The Australian registration of a ‘pan-tumour’ TRK inhibitor to treat patients with a wide range of NTRK fusion-positive cancers signals a new approach to cancer treatment that will become increasingly common, a genomic expert says.
Professor David Thomas, Head of the Genomic Cancer Medicine Laboratory at the Garvan Institute of Medical Research in Sydney, told the limbic the registration of larotrectinib (Vitrakvi) to treat more than 15 types of cancer in infants through to adults was a “major milestone”.

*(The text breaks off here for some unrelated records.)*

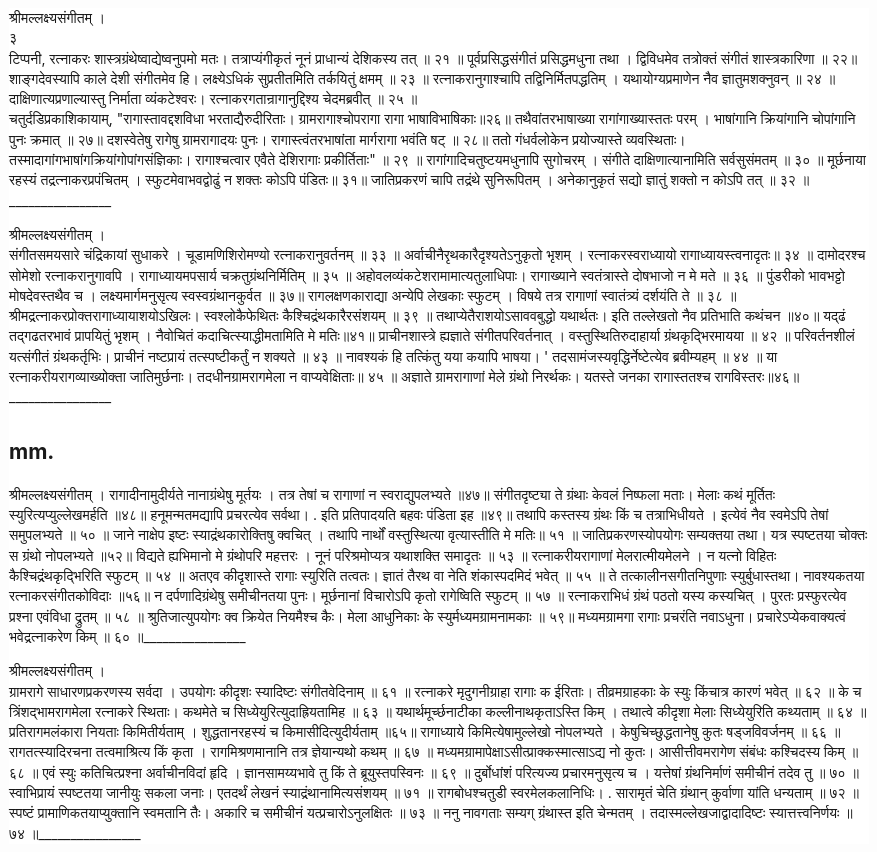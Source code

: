 श्रीमल्लक्ष्यसंगीतम् ।  
३  
टिप्पनी, रत्नाकरः शास्त्रग्रंथेष्वाद्येष्वनुपमो मतः। तत्राप्यंगीकृतं नूनं प्राधान्यं देशिकस्य तत् ॥ २१ ॥ पूर्वप्रसिद्धसंगीतं प्रसिद्धमधुना तथा । द्विविधमेव तत्रोक्तं संगीतं शास्त्रकारिणा ॥ २२॥ शाङ्गदेवस्यापि काले देशी संगीतमेव हि। लक्ष्येऽधिकं सुप्रतीतमिति तर्कयितुं क्षमम् ॥ २३ ॥ रत्नाकरानुगाश्चापि तद्विनिर्मितपद्धतिम् । यथायोग्यप्रमाणेन नैव ज्ञातुमशक्नुवन् ॥ २४ ॥ दाक्षिणात्यप्रणाल्यास्तु निर्माता व्यंकटेश्वरः। रत्नाकरगतान्रागानुद्दिश्य चेदमब्रवीत् ॥ २५ ॥  
चतुर्दडिप्रकाशिकायाम्, "रागास्तावद्दशविधा भरताद्यैरुदीरिताः। ग्रामरागाश्चोपरागा रागा भाषाविभाषिकाः॥२६॥ तथैवांतरभाषाख्या रागांगाख्यास्ततः परम् । भाषांगानि क्रियांगानि चोपांगानि पुनः क्रमात् ॥ २७॥ दशस्वेतेषु रागेषु ग्रामरागादयः पुनः। रागास्त्वंतरभाषांता मार्गरागा भवंति षट् ॥ २८॥ ततो गंधर्वलोकेन प्रयोज्यास्ते व्यवस्थिताः। तस्मादागांगभाषांगक्रियांगोपांगसंज्ञिकाः। रागाश्चत्वार एवैते देशिरागाः प्रकीर्तिताः" ॥ २९ ॥ रागांगादिचतुष्टयमधुनापि सुगोचरम् । संगीते दाक्षिणात्यानामिति सर्वसुसंमतम् ॥ ३० ॥ मूर्छनाया रहस्यं तद्रत्नाकरप्रपंचितम् । स्फुटमेवाभवद्वोढुं न शक्तः कोऽपि पंडितः॥ ३१॥ जातिप्रकरणं चापि तद्रंथे सुनिरूपितम् । अनेकानुकृतं सद्यो ज्ञातुं शक्तो न कोऽपि तत् ॥ ३२ ॥\_\_\_\_\_\_\_\_\_\_\_\_\_\_\_\_

श्रीमल्लक्ष्यसंगीतम् ।  
संगीतसमयसारे चंद्रिकायां सुधाकरे । चूडामणिशिरोमण्यो रत्नाकरानुवर्तनम् ॥ ३३ ॥ अर्वाचीनैरृथकारैदृश्यतेऽनुकृतो भृशम् । रत्नाकरस्वराध्यायो रागाध्यायस्त्वनादृतः॥ ३४ ॥ दामोदरश्च सोमेशो रत्नाकरानुगावपि । रागाध्यायमपसार्य चक्रतुग्रंथनिर्मितिम् ॥ ३५ ॥ अहोवलव्यंकटेशरामामात्यतुलाधिपाः। रागाख्याने स्वतंत्रास्ते दोषभाजो न मे मते ॥ ३६ ॥ पुंडरीको भावभट्टो मोषदेवस्तथैव च । लक्ष्यमार्गमनुसृत्य स्वस्वग्रंथानकुर्वत ॥ ३७॥ रागलक्षणकाराद्या अन्येपि लेखकाः स्फुटम् । विषये तत्र रागाणां स्वातंत्र्यं दर्शयंति ते ॥ ३८ ॥ श्रीमद्रत्नाकरप्रोक्तरागाध्यायाशयोऽखिलः। स्वश्लोकैफेथितः कैश्चिद्रंथकारैरसंशयम् ॥ ३९ ॥ तथाप्येतैराशयोऽसाववबुद्धो यथार्थतः। इति तल्लेखतो नैव प्रतिभाति कथंचन ॥४०॥ यद्ढं तद्गढतरभावं प्रापयितुं भृशम् । नैवोचितं कदाचित्स्याद्धीमतामिति मे मतिः॥४१॥ प्राचीनशास्त्रे ह्यज्ञाते संगीतपरिवर्तनात् । वस्तुस्थितिरुदाहार्या ग्रंथकृद्भिरमायया ॥ ४२ ॥ परिवर्तनशीलं यत्संगीतं ग्रंथकर्तृभिः। प्राचीनं नष्टप्रायं तत्स्पष्टीकर्तुं न शक्यते ॥ ४३ ॥ नावश्यकं हि तत्किंतु यया कयापि भाषया। ' तदसामंजस्यवृद्धिर्नेष्टेत्येव ब्रवीम्यहम् ॥ ४४ ॥ या रत्नाकरीयरागव्याख्योक्ता जातिमुर्छनाः। तदधीनग्रामरागमेला न वाप्यवेक्षिताः॥ ४५ ॥ अज्ञाते ग्रामरागाणां मेले ग्रंथो निरर्थकः। यतस्ते जनका रागास्ततश्च रागविस्तरः॥४६॥\_\_\_\_\_\_\_\_\_\_\_\_\_\_\_\_

mm.  
-  
श्रीमल्लक्ष्यसंगीतम् । रागादीनामुदीर्यते नानाग्रंथेषु मूर्तयः । तत्र तेषां च रागाणां न स्वराद्युपलभ्यते ॥४७॥ संगीतदृष्ट्या ते ग्रंथाः केवलं निष्फला मताः। मेलाः कथं मूर्तितः स्युरित्यप्युल्लेखमर्हति ॥४८॥ हनूमन्मतमद्यापि प्रचरत्येव सर्वथा। . इति प्रतिपादयति बहवः पंडिता इह ॥४९॥ तथापि कस्तस्य ग्रंथः किं च तत्राभिधीयते । इत्येवं नैव स्वमेऽपि तेषां समुपलभ्यते ॥ ५० ॥ जाने नाक्षेप इष्टः स्याद्रंथकारोक्तिषु क्वचित् । तथापि नार्थों वस्तुस्थित्या वृत्यास्तीति मे मतिः॥ ५१ ॥ जातिप्रकरणस्योपयोगः सम्यक्तया तथा। यत्र स्पष्टतया चोक्तः स ग्रंथो नोपलभ्यते ॥५२॥ विद्यते ह्यभिमानो मे ग्रंथोपरि महत्तरः । नूनं परिश्रमोप्यत्र यथाशक्ति समादृतः ॥ ५३ ॥ रत्नाकरीयरागाणां मेलरात्मीयमेलने । न यत्नो विहितः कैश्चिद्रंथकृद्भिरिति स्फुटम् ॥ ५४ ॥ अतएव कीदृशास्ते रागाः स्युरिति तत्वतः। ज्ञातं तैरथ वा नेति शंकास्पदमिदं भवेत् ॥ ५५ ॥ ते तत्कालीनसगीतनिपुणाः स्युर्बुधास्तथा। नावश्यकतया रत्नाकरसंगीतकोविदाः ॥५६॥ न दर्पणादिग्रंथेषु समीचीनतया पुनः। मूर्छनानां विचारोऽपि कृतो रागेष्विति स्फुटम् ॥ ५७ ॥ रत्नाकराभिधं ग्रंथं पठतो यस्य कस्यचित् । पुरतः प्रस्फुरत्येव प्रश्ना एवंविधा द्रुतम् ॥ ५८ ॥ श्रुतिजात्युपयोगः क्व क्रियेत नियमैश्च कैः। मेला आधुनिकाः के स्युर्मध्यमग्रामनामकाः ॥ ५९॥ मध्यमग्रामगा रागाः प्रचरंति नवाऽधुना। प्रचारेऽप्येकवाक्यत्वं भवेद्रत्नाकरेण किम् ॥ ६० ॥\_\_\_\_\_\_\_\_\_\_\_\_\_\_\_\_

श्रीमल्लक्ष्यसंगीतम् ।  
ग्रामरागे साधारणप्रकरणस्य सर्वदा । उपयोगः कीदृशः स्यादिष्टः संगीतवेदिनाम् ॥ ६१ ॥ रत्नाकरे मृदुगनीग्राहा रागाः क ईरिताः। तीव्रमग्राहकाः के स्युः किंचात्र कारणं भवेत् ॥ ६२ ॥ के च त्रिंशद्भामरागमेला रत्नाकरे स्थिताः। कथमेते च सिध्येयुरित्युदाह्रियतामिह ॥ ६३ ॥ यथार्थमूर्च्छनाटीका कल्लीनाथकृताऽस्ति किम् । तथात्वे कीदृशा मेलाः सिध्येयुरिति कथ्यताम् ॥ ६४ ॥ प्रतिरागमलंकारा नियताः किमितीर्यताम् । शुद्धतानरहस्यं च किमासीदित्युदीर्यताम् ॥६५॥ रागाध्याये किमित्येषामुल्लेखो नोपलभ्यते । केषुचिच्छुद्धतानेषु कुतः षड्जविवर्जनम् ॥ ६६ ॥ रागतत्स्यादिरचना तत्वमाश्रित्य किं कृता । रागमिश्रणमानानि तत्र ज्ञेयान्यथो कथम् ॥ ६७ ॥ मध्यमग्रामापेक्षाऽसीत्प्राक्कस्मात्साऽद्य नो कुतः। आसीत्तीवमरागेण संबंधः कश्चिदस्य किम् ॥ ६८ ॥ एवं स्युः कतिचित्प्रश्ना अर्वाचीनविदां हृदि । ज्ञानसामय्यभावे तु किं ते ब्रूयुस्तपस्विनः ॥ ६९ ॥ दुर्बोधांशं परित्यज्य प्रचारमनुसृत्य च । यत्तेषां ग्रंथनिर्माणं समीचीनं तदेव तु ॥ ७० ॥ स्वाभिप्रायं स्पष्टतया जानीयुः सकला जनाः। एतदर्थं लेखनं स्याद्रंथानामित्यसंशयम् ॥ ७१ ॥ रागबोधश्चतुडी स्वरमेलकलानिधिः। . सारामृतं चेति ग्रंथान् कुर्वाणा यांति धन्यताम् ॥ ७२ ॥ स्पष्टं प्रामाणिकतयाप्युक्तानि स्वमतानि तैः। अकारि च समीचीनं यत्प्रचारोऽनुलक्षितः ॥ ७३ ॥ ननु नावगताः सम्यग् ग्रंथास्त इति चेन्मतम् । तदास्मल्लेखजाद्वादादिष्टः स्यात्तत्त्वनिर्णयः ॥ ७४ ॥\_\_\_\_\_\_\_\_\_\_\_\_\_\_\_\_
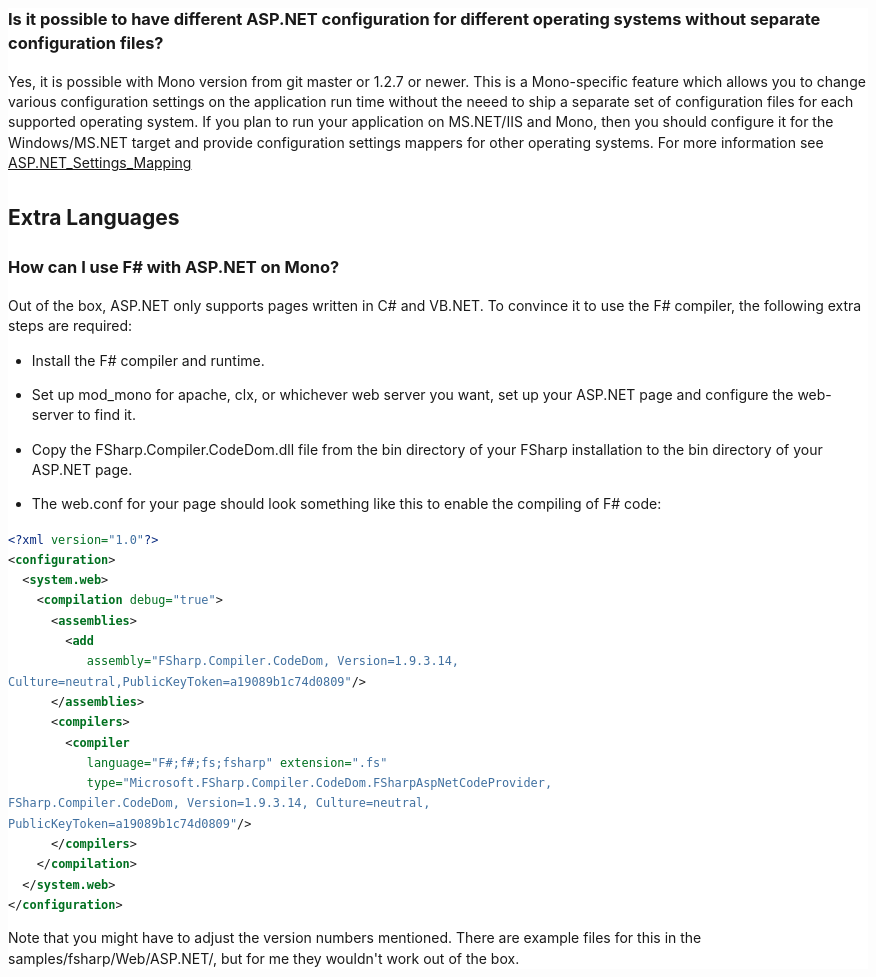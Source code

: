 ### Is it possible to have different ASP.NET configuration for different operating systems without separate configuration files?

Yes, it is possible with Mono version from git master or 1.2.7 or newer. This is a Mono-specific feature which allows you to change various configuration settings on the application run time without the neeed to ship a separate set of configuration files for each supported operating system. If you plan to run your application on MS.NET/IIS and Mono, then you should configure it for the Windows/MS.NET target and provide configuration settings mappers for other operating systems. For more information see [ASP.NET_Settings_Mapping](/archived/aspnet_settings_mapping)

Extra Languages
---------------

### How can I use F# with ASP.NET on Mono?

Out of the box, ASP.NET only supports pages written in C# and VB.NET. To convince it to use the F# compiler, the following extra steps are required:

-   Install the F# compiler and runtime.

-   Set up mod_mono for apache, clx, or whichever web server you want, set up your ASP.NET page and configure the web-server to find it.

-   Copy the FSharp.Compiler.CodeDom.dll file from the bin directory of your FSharp installation to the bin directory of your ASP.NET page.

-   The web.conf for your page should look something like this to enable the compiling of F# code:



``` xml
<?xml version="1.0"?>
<configuration>
  <system.web>
    <compilation debug="true">
      <assemblies>
        <add
           assembly="FSharp.Compiler.CodeDom, Version=1.9.3.14,
Culture=neutral,PublicKeyToken=a19089b1c74d0809"/>
      </assemblies>
      <compilers>
        <compiler
           language="F#;f#;fs;fsharp" extension=".fs"
           type="Microsoft.FSharp.Compiler.CodeDom.FSharpAspNetCodeProvider,
FSharp.Compiler.CodeDom, Version=1.9.3.14, Culture=neutral,
PublicKeyToken=a19089b1c74d0809"/>
      </compilers>
    </compilation>
  </system.web>
</configuration>
```

Note that you might have to adjust the version numbers mentioned. There are example files for this in the samples/fsharp/Web/ASP.NET/, but for me they wouldn't work out of the box.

Rather than being based on the tumour’s anatomical location, the drug targets tumours anywhere in the body caused by the genetic mutation NTRK (neutrophic tyrosine receptor kinase) gene fusion, which switches on tumour growth.
Larotrectinib is among the first generation of tropomyosin receptor kinase (TRK) inhibitors, that block the protein produced following the fusion process, thereby halting tumour development.
“The importance of this drug is that it represents … an approach to cancer treatment that will become more and more common,” said Professor Thomas, who is also Director of the Kinghorn Cancer Centre.
On 10 September Bayer announced it had gained TGA approval for larotrecinib to treat adult and paediatric patients with locally advanced or metastatic solid tumours with a diagnosed NTKR gene fusion, that cannot be controlled by other therapies.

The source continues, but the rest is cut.